### Work item
Return every record exactly as it appears. Leave nothing out.

BEGIN Records for the task

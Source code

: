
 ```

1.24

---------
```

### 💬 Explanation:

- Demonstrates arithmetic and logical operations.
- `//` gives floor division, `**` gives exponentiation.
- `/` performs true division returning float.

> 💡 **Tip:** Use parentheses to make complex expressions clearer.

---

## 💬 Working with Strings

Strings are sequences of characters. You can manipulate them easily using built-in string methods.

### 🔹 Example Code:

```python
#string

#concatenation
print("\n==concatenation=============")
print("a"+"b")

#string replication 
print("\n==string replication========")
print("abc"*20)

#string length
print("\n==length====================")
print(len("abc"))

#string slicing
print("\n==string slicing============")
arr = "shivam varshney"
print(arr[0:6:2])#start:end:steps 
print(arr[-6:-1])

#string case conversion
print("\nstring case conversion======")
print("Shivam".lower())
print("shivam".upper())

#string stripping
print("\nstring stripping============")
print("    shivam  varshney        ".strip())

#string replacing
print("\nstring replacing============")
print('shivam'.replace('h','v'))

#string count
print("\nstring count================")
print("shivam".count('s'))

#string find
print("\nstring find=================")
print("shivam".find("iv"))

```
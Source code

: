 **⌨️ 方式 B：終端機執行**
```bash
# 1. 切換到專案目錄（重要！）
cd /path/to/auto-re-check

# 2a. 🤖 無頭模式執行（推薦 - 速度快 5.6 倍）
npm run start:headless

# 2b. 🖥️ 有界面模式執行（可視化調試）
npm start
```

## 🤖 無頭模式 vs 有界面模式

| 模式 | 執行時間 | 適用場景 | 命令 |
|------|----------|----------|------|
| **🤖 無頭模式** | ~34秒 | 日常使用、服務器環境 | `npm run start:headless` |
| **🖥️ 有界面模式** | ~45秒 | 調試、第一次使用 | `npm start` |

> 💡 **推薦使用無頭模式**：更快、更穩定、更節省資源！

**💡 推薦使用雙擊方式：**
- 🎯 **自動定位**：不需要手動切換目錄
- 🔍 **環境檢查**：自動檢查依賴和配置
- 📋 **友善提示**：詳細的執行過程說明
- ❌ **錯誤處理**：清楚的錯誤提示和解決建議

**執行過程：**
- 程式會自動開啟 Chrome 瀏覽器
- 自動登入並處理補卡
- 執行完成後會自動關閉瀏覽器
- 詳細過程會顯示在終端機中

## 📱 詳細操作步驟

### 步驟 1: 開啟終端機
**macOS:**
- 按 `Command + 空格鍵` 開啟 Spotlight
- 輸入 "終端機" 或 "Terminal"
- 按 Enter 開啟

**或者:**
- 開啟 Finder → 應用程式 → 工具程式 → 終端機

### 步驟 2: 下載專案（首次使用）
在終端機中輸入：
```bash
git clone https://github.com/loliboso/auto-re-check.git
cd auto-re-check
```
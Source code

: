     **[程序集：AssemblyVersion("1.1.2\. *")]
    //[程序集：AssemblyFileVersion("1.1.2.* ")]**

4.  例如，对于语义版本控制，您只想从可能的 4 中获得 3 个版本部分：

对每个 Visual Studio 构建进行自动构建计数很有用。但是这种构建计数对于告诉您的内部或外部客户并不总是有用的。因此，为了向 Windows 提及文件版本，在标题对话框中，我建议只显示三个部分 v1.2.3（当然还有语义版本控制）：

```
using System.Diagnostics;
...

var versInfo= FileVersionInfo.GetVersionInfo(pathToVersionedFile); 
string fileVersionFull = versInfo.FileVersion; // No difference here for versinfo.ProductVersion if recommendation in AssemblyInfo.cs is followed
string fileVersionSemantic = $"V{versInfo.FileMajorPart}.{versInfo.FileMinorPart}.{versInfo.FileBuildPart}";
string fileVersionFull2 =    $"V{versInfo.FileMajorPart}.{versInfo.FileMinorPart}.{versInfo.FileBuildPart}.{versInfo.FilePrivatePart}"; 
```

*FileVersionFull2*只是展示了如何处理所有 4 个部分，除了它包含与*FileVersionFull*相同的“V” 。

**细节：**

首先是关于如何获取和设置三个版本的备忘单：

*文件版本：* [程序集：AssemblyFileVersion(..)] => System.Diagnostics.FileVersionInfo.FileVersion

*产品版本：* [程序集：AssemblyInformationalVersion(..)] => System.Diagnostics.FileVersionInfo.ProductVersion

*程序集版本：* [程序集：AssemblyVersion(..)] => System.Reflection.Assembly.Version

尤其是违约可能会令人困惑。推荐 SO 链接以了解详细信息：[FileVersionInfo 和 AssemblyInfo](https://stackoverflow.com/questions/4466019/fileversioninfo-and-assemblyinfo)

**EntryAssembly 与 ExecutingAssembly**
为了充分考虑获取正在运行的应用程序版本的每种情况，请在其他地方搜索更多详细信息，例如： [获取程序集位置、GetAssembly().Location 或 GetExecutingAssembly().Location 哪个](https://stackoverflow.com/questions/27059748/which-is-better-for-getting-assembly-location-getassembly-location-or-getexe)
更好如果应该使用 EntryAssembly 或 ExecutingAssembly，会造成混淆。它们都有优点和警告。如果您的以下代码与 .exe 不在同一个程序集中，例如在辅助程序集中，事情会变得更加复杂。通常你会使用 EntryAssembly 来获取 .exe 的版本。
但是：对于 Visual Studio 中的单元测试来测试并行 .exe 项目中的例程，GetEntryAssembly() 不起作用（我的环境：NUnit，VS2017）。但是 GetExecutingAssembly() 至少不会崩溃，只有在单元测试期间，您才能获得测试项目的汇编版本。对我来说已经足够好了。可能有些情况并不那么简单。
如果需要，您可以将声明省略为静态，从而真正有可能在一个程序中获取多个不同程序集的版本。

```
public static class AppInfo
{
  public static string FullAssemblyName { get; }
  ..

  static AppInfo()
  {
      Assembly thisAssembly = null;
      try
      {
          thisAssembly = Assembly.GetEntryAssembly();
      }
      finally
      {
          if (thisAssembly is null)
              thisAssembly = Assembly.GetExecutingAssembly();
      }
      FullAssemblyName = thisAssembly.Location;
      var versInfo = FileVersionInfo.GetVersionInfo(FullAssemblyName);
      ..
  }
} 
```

END Records for the task

### The answer
Source code

:
 ```

1.24

---------
```

### 💬 Explanation:

- Demonstrates arithmetic and logical operations.
- `//` gives floor division, `**` gives exponentiation.
- `/` performs true division returning float.

> 💡 **Tip:** Use parentheses to make complex expressions clearer.

---

## 💬 Working with Strings

Strings are sequences of characters. You can manipulate them easily using built-in string methods.

### 🔹 Example Code:

```python
#string

#concatenation
print("\n==concatenation=============")
print("a"+"b")

#string replication 
print("\n==string replication========")
print("abc"*20)

#string length
print("\n==length====================")
print(len("abc"))

#string slicing
print("\n==string slicing============")
arr = "shivam varshney"
print(arr[0:6:2])#start:end:steps 
print(arr[-6:-1])

#string case conversion
print("\nstring case conversion======")
print("Shivam".lower())
print("shivam".upper())

#string stripping
print("\nstring stripping============")
print("    shivam  varshney        ".strip())

#string replacing
print("\nstring replacing============")
print('shivam'.replace('h','v'))

#string count
print("\nstring count================")
print("shivam".count('s'))

#string find
print("\nstring find=================")
print("shivam".find("iv"))

```
Source code

: **⌨️ 方式 B：終端機執行**
```bash
# 1. 切換到專案目錄（重要！）
cd /path/to/auto-re-check

# 2a. 🤖 無頭模式執行（推薦 - 速度快 5.6 倍）
npm run start:headless

# 2b. 🖥️ 有界面模式執行（可視化調試）
npm start
```

## 🤖 無頭模式 vs 有界面模式

| 模式 | 執行時間 | 適用場景 | 命令 |
|------|----------|----------|------|
| **🤖 無頭模式** | ~34秒 | 日常使用、服務器環境 | `npm run start:headless` |
| **🖥️ 有界面模式** | ~45秒 | 調試、第一次使用 | `npm start` |

> 💡 **推薦使用無頭模式**：更快、更穩定、更節省資源！

**💡 推薦使用雙擊方式：**
- 🎯 **自動定位**：不需要手動切換目錄
- 🔍 **環境檢查**：自動檢查依賴和配置
- 📋 **友善提示**：詳細的執行過程說明
- ❌ **錯誤處理**：清楚的錯誤提示和解決建議

**執行過程：**
- 程式會自動開啟 Chrome 瀏覽器
- 自動登入並處理補卡
- 執行完成後會自動關閉瀏覽器
- 詳細過程會顯示在終端機中

## 📱 詳細操作步驟

### 步驟 1: 開啟終端機
**macOS:**
- 按 `Command + 空格鍵` 開啟 Spotlight
- 輸入 "終端機" 或 "Terminal"
- 按 Enter 開啟

**或者:**
- 開啟 Finder → 應用程式 → 工具程式 → 終端機

### 步驟 2: 下載專案（首次使用）
在終端機中輸入：
```bash
git clone https://github.com/loliboso/auto-re-check.git
cd auto-re-check
```
Source code

:     **[程序集：AssemblyVersion("1.1.2\. *")]
    //[程序集：AssemblyFileVersion("1.1.2.* ")]**

4.  例如，对于语义版本控制，您只想从可能的 4 中获得 3 个版本部分：

对每个 Visual Studio 构建进行自动构建计数很有用。但是这种构建计数对于告诉您的内部或外部客户并不总是有用的。因此，为了向 Windows 提及文件版本，在标题对话框中，我建议只显示三个部分 v1.2.3（当然还有语义版本控制）：

```
using System.Diagnostics;
...

var versInfo= FileVersionInfo.GetVersionInfo(pathToVersionedFile); 
string fileVersionFull = versInfo.FileVersion; // No difference here for versinfo.ProductVersion if recommendation in AssemblyInfo.cs is followed
string fileVersionSemantic = $"V{versInfo.FileMajorPart}.{versInfo.FileMinorPart}.{versInfo.FileBuildPart}";
string fileVersionFull2 =    $"V{versInfo.FileMajorPart}.{versInfo.FileMinorPart}.{versInfo.FileBuildPart}.{versInfo.FilePrivatePart}"; 
```

*FileVersionFull2*只是展示了如何处理所有 4 个部分，除了它包含与*FileVersionFull*相同的“V” 。

**细节：**

首先是关于如何获取和设置三个版本的备忘单：

*文件版本：* [程序集：AssemblyFileVersion(..)] => System.Diagnostics.FileVersionInfo.FileVersion

*产品版本：* [程序集：AssemblyInformationalVersion(..)] => System.Diagnostics.FileVersionInfo.ProductVersion

*程序集版本：* [程序集：AssemblyVersion(..)] => System.Reflection.Assembly.Version

尤其是违约可能会令人困惑。推荐 SO 链接以了解详细信息：[FileVersionInfo 和 AssemblyInfo](https://stackoverflow.com/questions/4466019/fileversioninfo-and-assemblyinfo)

**EntryAssembly 与 ExecutingAssembly**
为了充分考虑获取正在运行的应用程序版本的每种情况，请在其他地方搜索更多详细信息，例如： [获取程序集位置、GetAssembly().Location 或 GetExecutingAssembly().Location 哪个](https://stackoverflow.com/questions/27059748/which-is-better-for-getting-assembly-location-getassembly-location-or-getexe)
更好如果应该使用 EntryAssembly 或 ExecutingAssembly，会造成混淆。它们都有优点和警告。如果您的以下代码与 .exe 不在同一个程序集中，例如在辅助程序集中，事情会变得更加复杂。通常你会使用 EntryAssembly 来获取 .exe 的版本。
但是：对于 Visual Studio 中的单元测试来测试并行 .exe 项目中的例程，GetEntryAssembly() 不起作用（我的环境：NUnit，VS2017）。但是 GetExecutingAssembly() 至少不会崩溃，只有在单元测试期间，您才能获得测试项目的汇编版本。对我来说已经足够好了。可能有些情况并不那么简单。
如果需要，您可以将声明省略为静态，从而真正有可能在一个程序中获取多个不同程序集的版本。

```
public static class AppInfo
{
  public static string FullAssemblyName { get; }
  ..

  static AppInfo()
  {
      Assembly thisAssembly = null;
      try
      {
          thisAssembly = Assembly.GetEntryAssembly();
      }
      finally
      {
          if (thisAssembly is null)
              thisAssembly = Assembly.GetExecutingAssembly();
      }
      FullAssemblyName = thisAssembly.Location;
      var versInfo = FileVersionInfo.GetVersionInfo(FullAssemblyName);
      ..
  }
} 
```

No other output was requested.